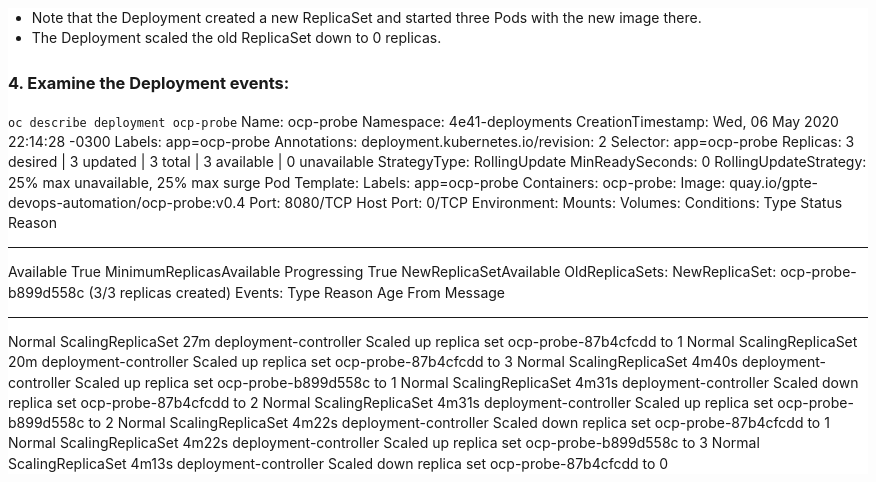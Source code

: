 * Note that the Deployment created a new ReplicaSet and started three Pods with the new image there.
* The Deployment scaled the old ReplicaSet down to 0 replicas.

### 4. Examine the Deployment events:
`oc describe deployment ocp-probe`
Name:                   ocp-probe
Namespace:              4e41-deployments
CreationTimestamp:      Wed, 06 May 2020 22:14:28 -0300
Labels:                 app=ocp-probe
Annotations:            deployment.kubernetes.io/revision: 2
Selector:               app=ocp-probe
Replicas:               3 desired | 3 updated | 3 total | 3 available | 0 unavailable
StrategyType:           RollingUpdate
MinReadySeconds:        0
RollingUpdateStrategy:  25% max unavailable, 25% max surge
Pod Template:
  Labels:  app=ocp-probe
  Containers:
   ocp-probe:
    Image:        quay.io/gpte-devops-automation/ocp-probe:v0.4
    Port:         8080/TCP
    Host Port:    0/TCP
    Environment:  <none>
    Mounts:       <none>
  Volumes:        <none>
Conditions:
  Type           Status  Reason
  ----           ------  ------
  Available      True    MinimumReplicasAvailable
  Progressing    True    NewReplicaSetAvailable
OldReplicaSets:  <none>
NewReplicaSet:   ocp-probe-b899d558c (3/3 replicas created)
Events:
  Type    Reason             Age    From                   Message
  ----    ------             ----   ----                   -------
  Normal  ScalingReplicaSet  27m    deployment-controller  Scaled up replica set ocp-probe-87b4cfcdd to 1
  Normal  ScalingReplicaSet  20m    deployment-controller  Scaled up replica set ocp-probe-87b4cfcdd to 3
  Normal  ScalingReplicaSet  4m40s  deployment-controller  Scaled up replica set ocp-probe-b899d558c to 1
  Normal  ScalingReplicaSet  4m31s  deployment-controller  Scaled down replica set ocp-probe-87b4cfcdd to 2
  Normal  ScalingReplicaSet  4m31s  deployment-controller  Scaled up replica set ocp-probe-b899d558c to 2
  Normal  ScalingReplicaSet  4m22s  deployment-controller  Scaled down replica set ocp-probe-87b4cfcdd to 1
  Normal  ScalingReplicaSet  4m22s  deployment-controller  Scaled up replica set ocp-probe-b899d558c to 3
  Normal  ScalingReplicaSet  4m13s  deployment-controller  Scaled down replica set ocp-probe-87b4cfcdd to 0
§
# WHAT YOU WILL DO:
Find the word "unavailable" in the data and show each line that holds it.

# ANSWER FOR THE TASK:
Replicas:               3 desired | 3 updated | 3 total | 3 available | 0 unavailable
RollingUpdateStrategy:  25% max unavailable, 25% max surge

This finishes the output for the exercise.